DESCRIPTION OF THE TASK:
Say how many lines in the records contain "identity". The reply must consist of the number alone.

Stored data:
+++

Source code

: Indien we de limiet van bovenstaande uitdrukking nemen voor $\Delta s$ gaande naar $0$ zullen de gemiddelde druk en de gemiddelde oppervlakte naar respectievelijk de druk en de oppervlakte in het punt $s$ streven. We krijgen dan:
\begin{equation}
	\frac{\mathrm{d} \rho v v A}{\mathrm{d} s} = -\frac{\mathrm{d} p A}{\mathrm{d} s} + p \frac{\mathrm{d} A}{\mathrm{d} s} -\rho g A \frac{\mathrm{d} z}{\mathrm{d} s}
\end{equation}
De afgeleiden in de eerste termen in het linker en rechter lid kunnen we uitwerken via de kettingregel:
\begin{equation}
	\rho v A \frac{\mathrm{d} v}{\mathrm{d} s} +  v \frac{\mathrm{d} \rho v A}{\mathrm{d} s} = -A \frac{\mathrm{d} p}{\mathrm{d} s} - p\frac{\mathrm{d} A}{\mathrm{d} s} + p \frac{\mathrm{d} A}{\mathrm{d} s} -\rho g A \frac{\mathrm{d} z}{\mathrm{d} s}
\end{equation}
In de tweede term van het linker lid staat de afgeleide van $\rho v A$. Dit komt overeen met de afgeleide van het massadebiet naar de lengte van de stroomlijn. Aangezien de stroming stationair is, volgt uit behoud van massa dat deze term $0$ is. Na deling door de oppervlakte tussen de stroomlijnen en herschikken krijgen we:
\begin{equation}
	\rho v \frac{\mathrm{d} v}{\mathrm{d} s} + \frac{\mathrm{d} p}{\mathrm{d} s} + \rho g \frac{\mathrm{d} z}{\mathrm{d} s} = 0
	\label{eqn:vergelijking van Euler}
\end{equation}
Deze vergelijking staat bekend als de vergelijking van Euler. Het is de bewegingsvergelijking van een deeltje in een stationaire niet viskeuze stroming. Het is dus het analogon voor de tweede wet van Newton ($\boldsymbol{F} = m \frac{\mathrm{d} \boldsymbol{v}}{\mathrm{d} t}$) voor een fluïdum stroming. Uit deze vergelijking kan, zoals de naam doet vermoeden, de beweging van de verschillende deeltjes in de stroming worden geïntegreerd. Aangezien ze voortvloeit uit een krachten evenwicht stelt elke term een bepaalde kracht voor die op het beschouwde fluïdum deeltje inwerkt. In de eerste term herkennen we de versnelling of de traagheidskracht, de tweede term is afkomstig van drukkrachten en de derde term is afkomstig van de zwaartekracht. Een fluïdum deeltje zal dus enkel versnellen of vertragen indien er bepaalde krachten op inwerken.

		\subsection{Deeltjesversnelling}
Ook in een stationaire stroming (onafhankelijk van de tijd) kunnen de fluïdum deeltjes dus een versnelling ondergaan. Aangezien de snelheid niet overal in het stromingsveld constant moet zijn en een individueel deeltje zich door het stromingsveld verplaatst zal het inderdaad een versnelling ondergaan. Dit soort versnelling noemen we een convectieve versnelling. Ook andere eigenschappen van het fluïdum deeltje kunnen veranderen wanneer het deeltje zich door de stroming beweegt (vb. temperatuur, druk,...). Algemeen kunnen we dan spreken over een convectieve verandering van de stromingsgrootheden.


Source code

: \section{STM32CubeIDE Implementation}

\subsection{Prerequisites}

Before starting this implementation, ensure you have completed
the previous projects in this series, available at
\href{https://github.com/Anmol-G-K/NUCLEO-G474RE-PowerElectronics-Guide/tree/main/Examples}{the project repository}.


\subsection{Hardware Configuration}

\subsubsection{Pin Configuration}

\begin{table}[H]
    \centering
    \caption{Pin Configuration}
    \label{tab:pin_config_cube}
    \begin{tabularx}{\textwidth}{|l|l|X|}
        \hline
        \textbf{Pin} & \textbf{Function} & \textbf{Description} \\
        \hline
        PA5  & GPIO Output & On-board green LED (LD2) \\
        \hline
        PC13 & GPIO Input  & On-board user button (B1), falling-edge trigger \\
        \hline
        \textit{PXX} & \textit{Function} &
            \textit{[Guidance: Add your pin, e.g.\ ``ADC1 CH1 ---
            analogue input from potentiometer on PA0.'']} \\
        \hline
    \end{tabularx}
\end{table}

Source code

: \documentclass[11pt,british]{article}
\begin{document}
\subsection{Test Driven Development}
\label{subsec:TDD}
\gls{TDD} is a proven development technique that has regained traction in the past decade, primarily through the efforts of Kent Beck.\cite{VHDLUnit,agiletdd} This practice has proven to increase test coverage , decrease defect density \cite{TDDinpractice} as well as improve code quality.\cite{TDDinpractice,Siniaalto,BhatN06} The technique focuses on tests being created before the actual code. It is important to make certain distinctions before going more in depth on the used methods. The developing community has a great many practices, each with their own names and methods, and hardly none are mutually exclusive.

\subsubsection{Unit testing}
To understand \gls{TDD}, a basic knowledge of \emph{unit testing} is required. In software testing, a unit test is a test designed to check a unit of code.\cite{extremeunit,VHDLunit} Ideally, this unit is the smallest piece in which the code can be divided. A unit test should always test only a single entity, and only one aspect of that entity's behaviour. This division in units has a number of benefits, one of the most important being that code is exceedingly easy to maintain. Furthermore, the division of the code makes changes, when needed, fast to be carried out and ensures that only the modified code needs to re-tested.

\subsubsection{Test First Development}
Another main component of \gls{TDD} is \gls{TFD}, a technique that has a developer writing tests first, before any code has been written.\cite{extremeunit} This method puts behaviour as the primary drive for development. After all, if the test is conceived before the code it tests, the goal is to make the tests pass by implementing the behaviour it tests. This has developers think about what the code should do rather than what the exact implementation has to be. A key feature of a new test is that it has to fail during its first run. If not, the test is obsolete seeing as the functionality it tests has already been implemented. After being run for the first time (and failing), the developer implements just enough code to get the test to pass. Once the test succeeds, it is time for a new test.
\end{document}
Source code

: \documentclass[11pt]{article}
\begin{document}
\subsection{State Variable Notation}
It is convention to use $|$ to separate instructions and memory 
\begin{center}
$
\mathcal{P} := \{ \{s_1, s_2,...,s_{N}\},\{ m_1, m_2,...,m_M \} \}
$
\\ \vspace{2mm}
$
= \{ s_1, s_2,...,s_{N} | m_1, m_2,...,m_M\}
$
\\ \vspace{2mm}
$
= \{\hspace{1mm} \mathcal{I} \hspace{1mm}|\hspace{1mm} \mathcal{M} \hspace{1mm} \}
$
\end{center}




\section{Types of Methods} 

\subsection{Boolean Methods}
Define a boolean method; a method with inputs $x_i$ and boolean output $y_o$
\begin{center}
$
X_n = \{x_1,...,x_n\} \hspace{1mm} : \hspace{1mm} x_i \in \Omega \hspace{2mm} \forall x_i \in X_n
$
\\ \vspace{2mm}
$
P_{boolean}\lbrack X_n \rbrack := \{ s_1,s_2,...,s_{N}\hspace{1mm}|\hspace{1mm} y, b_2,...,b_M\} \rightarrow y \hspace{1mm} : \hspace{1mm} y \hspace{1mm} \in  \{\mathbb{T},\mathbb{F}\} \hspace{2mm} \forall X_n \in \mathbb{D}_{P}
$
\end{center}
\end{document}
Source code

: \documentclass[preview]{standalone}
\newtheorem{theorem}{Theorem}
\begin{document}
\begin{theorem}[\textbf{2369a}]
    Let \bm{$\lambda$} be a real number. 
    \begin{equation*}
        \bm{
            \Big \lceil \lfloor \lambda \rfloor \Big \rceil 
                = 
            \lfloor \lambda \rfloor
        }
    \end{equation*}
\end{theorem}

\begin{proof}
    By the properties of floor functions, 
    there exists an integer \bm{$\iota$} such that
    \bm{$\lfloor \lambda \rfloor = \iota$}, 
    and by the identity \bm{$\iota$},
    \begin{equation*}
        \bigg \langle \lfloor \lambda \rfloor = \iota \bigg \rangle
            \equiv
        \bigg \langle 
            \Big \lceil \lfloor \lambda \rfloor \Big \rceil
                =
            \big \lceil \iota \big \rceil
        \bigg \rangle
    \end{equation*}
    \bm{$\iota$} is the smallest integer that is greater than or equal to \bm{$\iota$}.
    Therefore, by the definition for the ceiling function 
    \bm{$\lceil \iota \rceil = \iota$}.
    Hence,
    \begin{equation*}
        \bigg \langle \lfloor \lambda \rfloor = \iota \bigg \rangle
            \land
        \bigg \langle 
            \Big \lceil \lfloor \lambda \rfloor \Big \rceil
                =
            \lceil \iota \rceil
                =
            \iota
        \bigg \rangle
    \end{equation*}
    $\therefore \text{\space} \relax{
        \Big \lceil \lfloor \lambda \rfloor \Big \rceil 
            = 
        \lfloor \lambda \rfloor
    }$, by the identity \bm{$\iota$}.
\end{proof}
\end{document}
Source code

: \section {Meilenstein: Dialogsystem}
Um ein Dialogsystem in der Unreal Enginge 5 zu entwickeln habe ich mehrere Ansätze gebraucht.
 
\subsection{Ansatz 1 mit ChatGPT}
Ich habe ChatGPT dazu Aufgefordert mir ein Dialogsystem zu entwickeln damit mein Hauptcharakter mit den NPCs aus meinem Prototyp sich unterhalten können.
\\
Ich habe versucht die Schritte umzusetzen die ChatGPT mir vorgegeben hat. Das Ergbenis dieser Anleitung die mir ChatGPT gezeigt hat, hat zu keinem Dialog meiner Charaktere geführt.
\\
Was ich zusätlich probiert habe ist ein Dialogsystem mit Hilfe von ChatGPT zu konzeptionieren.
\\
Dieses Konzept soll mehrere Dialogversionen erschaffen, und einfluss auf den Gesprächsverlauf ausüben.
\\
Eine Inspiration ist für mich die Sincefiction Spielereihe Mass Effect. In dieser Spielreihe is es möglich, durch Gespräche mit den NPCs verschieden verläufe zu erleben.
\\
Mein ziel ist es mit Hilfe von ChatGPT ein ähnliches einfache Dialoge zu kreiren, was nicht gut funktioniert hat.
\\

+++

RESULT:
2